IN THE UNITED STATES DISTRICT COURT November 19, 2021 FOR THE SOUTHERN DISTRICT OF TEXAS Nathan Ochsner, Clerk HOUSTON DIVISION

CHANTAL ROLFSMEIER § § Plaintiff, § § VS. § CIVIL ACTION NO. H-21-2625 § COLE SPEECH & LANGUAGE CENTER, § LP, D/B/A COLE PEDIATRIC THERAPY § § Defendant. § MEMORANDUM OPINION AND ORDER Chantal Rolfsmeier sued her former employer, Cole Speech & Language Center, LP, D/B/A Cole Pediatric Therapy, alleging failure to pay overtime, failure to pay minimum wage for all hours worked, and failure to maintain accurate time records, as required by the Fair Labor Standards Act, 29 U.S.C. § 201, et seq. Cole Pediatric moved to dismiss Rolfsmeier’s complaint based on failure to state a claim and lack of standing. Rolfsmeier responded, and Cole Pediatric replied. (Docket Entry Nos. 8, 12–13). Based on the pleadings; the motion, response, and reply; and the applicable law, this court finds that the complaint’s allegations are inadequate and grants the motion to dismiss, without prejudice and with leave to amend in part, and with prejudice in part. The amended complaint must be filed no later than December 9, 2021. The reasons for these rulings are explained below. I. Background Rolfsmeier worked as a speech language pathologist assistant at Cole Pediatric between September 21, 2012, and August 8, 2019. Rolfsmeier alleges that beginning in 2015, as a result of her AD/HD, Cole Pediatric implemented workplace accommodations that allowed her to have extra time between client meetings so she could refocus for the next meeting. She alleges that between client meetings, she performed administrative tasks and prepared for the next appointment, and that she was fully compensated for that work through a task-timing process. (Docket Entry No. 1 at ¶ 8). In December 2016, Cole Pediatric switched all speech language pathologist assistants to hourly employees, and required them to clock in and clock out for each client meeting throughout

the day. The assistants also had to reach a productivity threshold of 75 percent, rather than the earlier 65 percent threshold. Rolfsmeier alleges that as a result of this new policy, she was no longer paid for the administrative tasks and preparatory work she did between client meetings. (Docket Entry No. 1 at ¶ 10). She alleges that she complained to her supervisor and the Regional Director of Rehabilitation in 2017, but they reiterated that she could clock in only when she began to work with a client. (Docket Entry No. 1 at ¶ 14). She alleges that, starting in March 2019, Cole Pediatric gradually decreased the number of patients on her schedule, which in turn decreased her pay. (Docket Entry No. 1 at ¶ 14). On August 8, 2019, Cole Pediatric fired Rolfsmeier. (Docket Entry No. 1 at ¶ 15).

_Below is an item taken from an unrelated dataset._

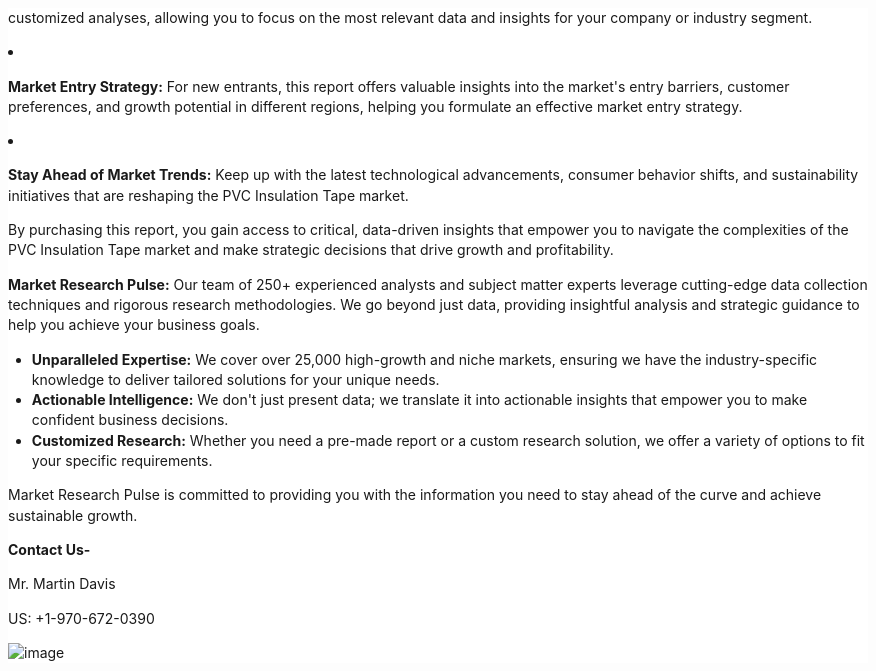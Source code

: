 customized analyses, allowing you to focus on the most relevant data and insights for your company or industry segment.</p></li><li><p><strong>Market Entry Strategy:</strong> For new entrants, this report offers valuable insights into the market's entry barriers, customer preferences, and growth potential in different regions, helping you formulate an effective market entry strategy.</p></li><li><p><strong>Stay Ahead of Market Trends:</strong> Keep up with the latest technological advancements, consumer behavior shifts, and sustainability initiatives that are reshaping the PVC Insulation Tape market.</p></li></ol><p>By purchasing this report, you gain access to critical, data-driven insights that empower you to navigate the complexities of the PVC Insulation Tape market and make strategic decisions that drive growth and profitability.</p><p><strong>Market Research Pulse:</strong>&nbsp;Our team of 250+ experienced analysts and subject matter experts leverage cutting-edge data collection techniques and rigorous research methodologies. We go beyond just data, providing insightful analysis and strategic guidance to help you achieve your business goals.</p><ul><li><strong>Unparalleled Expertise:</strong>&nbsp;We cover over 25,000 high-growth and niche markets, ensuring we have the industry-specific knowledge to deliver tailored solutions for your unique needs.</li><li><strong>Actionable Intelligence:</strong>&nbsp;We don't just present data; we translate it into actionable insights that empower you to make confident business decisions.</li><li><strong>Customized Research:</strong>&nbsp;Whether you need a pre-made report or a custom research solution, we offer a variety of options to fit your specific requirements.</li></ul><p>Market Research Pulse is committed to providing you with the information you need to stay ahead of the curve and achieve sustainable growth.</p><p><strong>Contact Us-</strong></p><p>Mr. Martin Davis</p><p>US: +1-970-672-0390</p>
![image](https://github.com/user-attachments/assets/ccd52452-8196-499d-a52a-ec73db67e929)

Rolfsmeier alleges that she was not paid a proper wage for “over two years.” (Docket Entry No. 1 at ¶ 15). She alleges that: she had to work off the clock by “spending many hours preparing documents, disinfecting her workspace for patients, and responding to correspondence while being required to remain on site”; Cole Pediatric knew that her time records did not account for all the hours she worked; she was not paid minimum wage for all the hours she worked and she was “denied overtime wages for all hours worked over forty (40) in a workweek.” (Docket Entry No. 1 at ¶ 23, 27–28). She alleges that she “has been deprived of compensation in amounts to be determined at trial.” (Docket Entry No. 1 at ¶ 31). II. The Legal Standards A. Motion to Dismiss Rule 12(b)(6) allows dismissal if a plaintiff fails “to state a claim upon which relief can be granted.” FED. R. CIV. P. 12(b)(6). Rule 12(b)(6) must be read in conjunction with Rule 8(a), which requires “a short and plain statement of the claim showing that the pleader is entitled to

relief.” FED. R. CIV. P. 8(a)(2). A complaint must contain “enough facts to state a claim to relief that is plausible on its face.” Bell Atl. Corp. v. Twombly, 550 U.S. 544, 570 (2007). Rule 8 “does not require ‘detailed factual allegations,’ but it demands more than an unadorned, the-defendant- unlawfully-harmed-me accusation.” Ashcroft v. Iqbal, 556 U.S. 662, 678 (2009) (quoting Twombly, 550 U.S. at 555). “A claim has facial plausibility when the plaintiff pleads factual content that allows the court to draw the reasonable inference that the defendant is liable for the misconduct alleged.” Id. (citing Twombly, 550 U.S. at 556). “The plausibility standard is not akin to a ‘probability requirement,’ but it asks for more than a sheer possibility that a defendant has acted unlawfully.” Id. (quoting Twombly, 550 U.S. at 556).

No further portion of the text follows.